I gave a talk awhile back with Spark and Elastic Search (around the 0.9 days), and I recently updated some of the examples for present day (read 1.1). I've posted the slides and the example code. Hope that helps!
I've also copied the relevant sections (from my own github repo) here:
import org.elasticsearch.spark.sql._
...
val tweetsAsCS =
createSchemaRDD(tweetRDD.map(SharedIndex.prepareTweetsCaseClass))
tweetsAsCS.saveToEs(esResource)
Note that we didn't specify any ES nodes. This will default to trying to save to a cluster on local host. If we want to use a different cluster we can add:
// if we want to have a different es cluster we can add
import org.elasticsearch.hadoop.cfg.ConfigurationOptions
val config = new SparkConf()
config.set(ConfigurationOptions.ES_NODES, node) // set the node for discovery
// other config settings
val sc = new SparkContext(config)
So that will do the first part (indexing some data).
Querying ES from Spark has also gotten a lot simpler, although only if your data types are supported by the mappings of the connector (the primary one I ran into that wasn't was geolocation but its easy enough to extend the mapper if you run into this).
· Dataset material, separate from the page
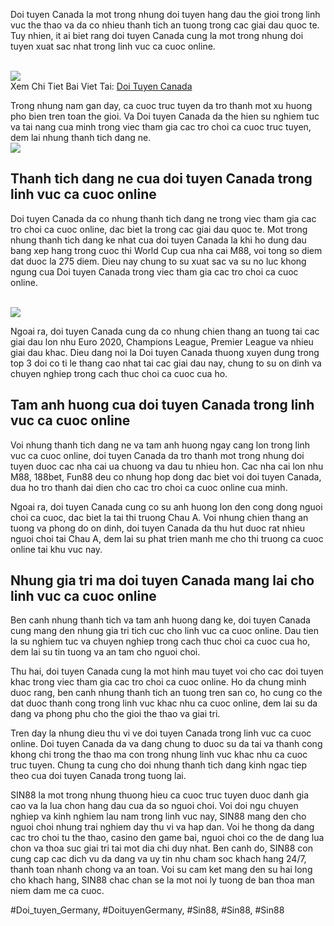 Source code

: <p>Doi tuyen Canada la mot trong nhung doi tuyen hang dau the gioi trong linh vuc the thao va da co nhieu thanh tich an tuong trong cac giai dau quoc te. Tuy nhien, it ai biet rang doi tuyen Canada cung la mot trong nhung doi tuyen xuat sac nhat trong linh vuc ca cuoc online.</p><br><img src="https://broadgateinfo.net/wp-content/uploads/2025/02/doi-tuyen-canada-3.webp"></br>
Xem Chi Tiet Bai Viet Tai: <a href="https://broadgateinfo.net/doi-tuyen-canada/">Doi Tuyen Canada</a><p>Trong nhung nam gan day, ca cuoc truc tuyen da tro thanh mot xu huong pho bien tren toan the gioi. Va Doi tuyen Canada da the hien su nghiem tuc va tai nang cua minh trong viec tham gia cac tro choi ca cuoc truc tuyen, dem lai nhung thanh tich dang ne.<br><img src="https://broadgateinfo.net/wp-content/uploads/2025/02/bai-doi-thuong-quoc-te.webp"></br><h2>Thanh tich dang ne cua doi tuyen Canada trong linh vuc ca cuoc online</h2><p>Doi tuyen Canada da co nhung thanh tich dang ne trong viec tham gia cac tro choi ca cuoc online, dac biet la trong cac giai dau quoc te. Mot trong nhung thanh tich dang ke nhat cua doi tuyen Canada la khi ho dung dau bang xep hang trong cuoc thi World Cup cua nha cai M88, voi tong so diem dat duoc la 275 diem. Dieu nay chung to su xuat sac va su no luc khong ngung cua Doi tuyen Canada trong viec tham gia cac tro choi ca cuoc online.</p><br><img src="https://broadgateinfo.net/wp-content/uploads/2025/02/doi-tuyen-canada-1.webp"></br><p>Ngoai ra, doi tuyen Canada cung da co nhung chien thang an tuong tai cac giai dau lon nhu Euro 2020, Champions League, Premier League va nhieu giai dau khac. Dieu dang noi la Doi tuyen Canada thuong xuyen dung trong top 3 doi co ti le thang cao nhat tai cac giai dau nay, chung to su on dinh va chuyen nghiep trong cach thuc choi ca cuoc cua ho.<h2>Tam anh huong cua doi tuyen Canada trong linh vuc ca cuoc online</h2><p>Voi nhung thanh tich dang ne va tam anh huong ngay cang lon trong linh vuc ca cuoc online, doi tuyen Canada da tro thanh mot trong nhung doi tuyen duoc cac nha cai ua chuong va dau tu nhieu hon. Cac nha cai lon nhu M88, 188bet, Fun88 deu co nhung hop dong dac biet voi doi tuyen Canada, dua ho tro thanh dai dien cho cac tro choi ca cuoc online cua minh.</p><p>Ngoai ra, doi tuyen Canada cung co su anh huong lon den cong dong nguoi choi ca cuoc, dac biet la tai thi truong Chau A. Voi nhung chien thang an tuong va phong do on dinh, doi tuyen Canada da thu hut duoc rat nhieu nguoi choi tai Chau A, dem lai su phat trien manh me cho thi truong ca cuoc online tai khu vuc nay.<h2>Nhung gia tri ma doi tuyen Canada mang lai cho linh vuc ca cuoc online</h2><p>Ben canh nhung thanh tich va tam anh huong dang ke, doi tuyen Canada cung mang den nhung gia tri tich cuc cho linh vuc ca cuoc online. Dau tien la su nghiem tuc va chuyen nghiep trong cach thuc choi ca cuoc cua ho, dem lai su tin tuong va an tam cho nguoi choi.</p><p>Thu hai, doi tuyen Canada cung la mot hinh mau tuyet voi cho cac doi tuyen khac trong viec tham gia cac tro choi ca cuoc online. Ho da chung minh duoc rang, ben canh nhung thanh tich an tuong tren san co, ho cung co the dat duoc thanh cong trong linh vuc khac nhu ca cuoc online, dem lai su da dang va phong phu cho the gioi the thao va giai tri.</p><p>Tren day la nhung dieu thu vi ve doi tuyen Canada trong linh vuc ca cuoc online. Doi tuyen Canada da va dang chung to duoc su da tai va thanh cong khong chi trong the thao ma con trong nhung linh vuc khac nhu ca cuoc truc tuyen. Chung ta cung cho doi nhung thanh tich dang kinh ngac tiep theo cua doi tuyen Canada trong tuong lai.</p><p>SIN88 la mot trong nhung thuong hieu ca cuoc truc tuyen duoc danh gia cao va la lua chon hang dau cua da so nguoi choi. Voi doi ngu chuyen nghiep va kinh nghiem lau nam trong linh vuc nay, SIN88 mang den cho nguoi choi nhung trai nghiem day thu vi va hap dan. Voi he thong da dang cac tro choi tu the thao, casino den game bai, nguoi choi co the de dang lua chon va thoa suc giai tri tai mot dia chi duy nhat. Ben canh do, SIN88 con cung cap cac dich vu da dang va uy tin nhu cham soc khach hang 24/7, thanh toan nhanh chong va an toan. Voi su cam ket mang den su hai long cho khach hang, SIN88 chac chan se la mot noi ly tuong de ban thoa man niem dam me ca cuoc.</p>
#Doi_tuyen_Germany, #DoituyenGermany, #Sin88, #Sin88, #Sin88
val query = "{\"query\": {\"filtered\" : {\"query\" : {\"match_all\" : {}},\"filter\" : { \"geo_distance\" : { \"distance\" : \""+ dist + "km\", \"location\" : { \"lat\" : "+ lat +", \"lon\" : "+ lon +" }}}}}}"
val tweets = sqlCtx.esRDD(esResource, query)
The esRDD function isn't normally on the SQLContext, but the implicit conversions we imported up above make it available to us. tweets is now a SchemaRDD and we can update it as desired and save the results back as we did in the first part of this example.
Hope this helps!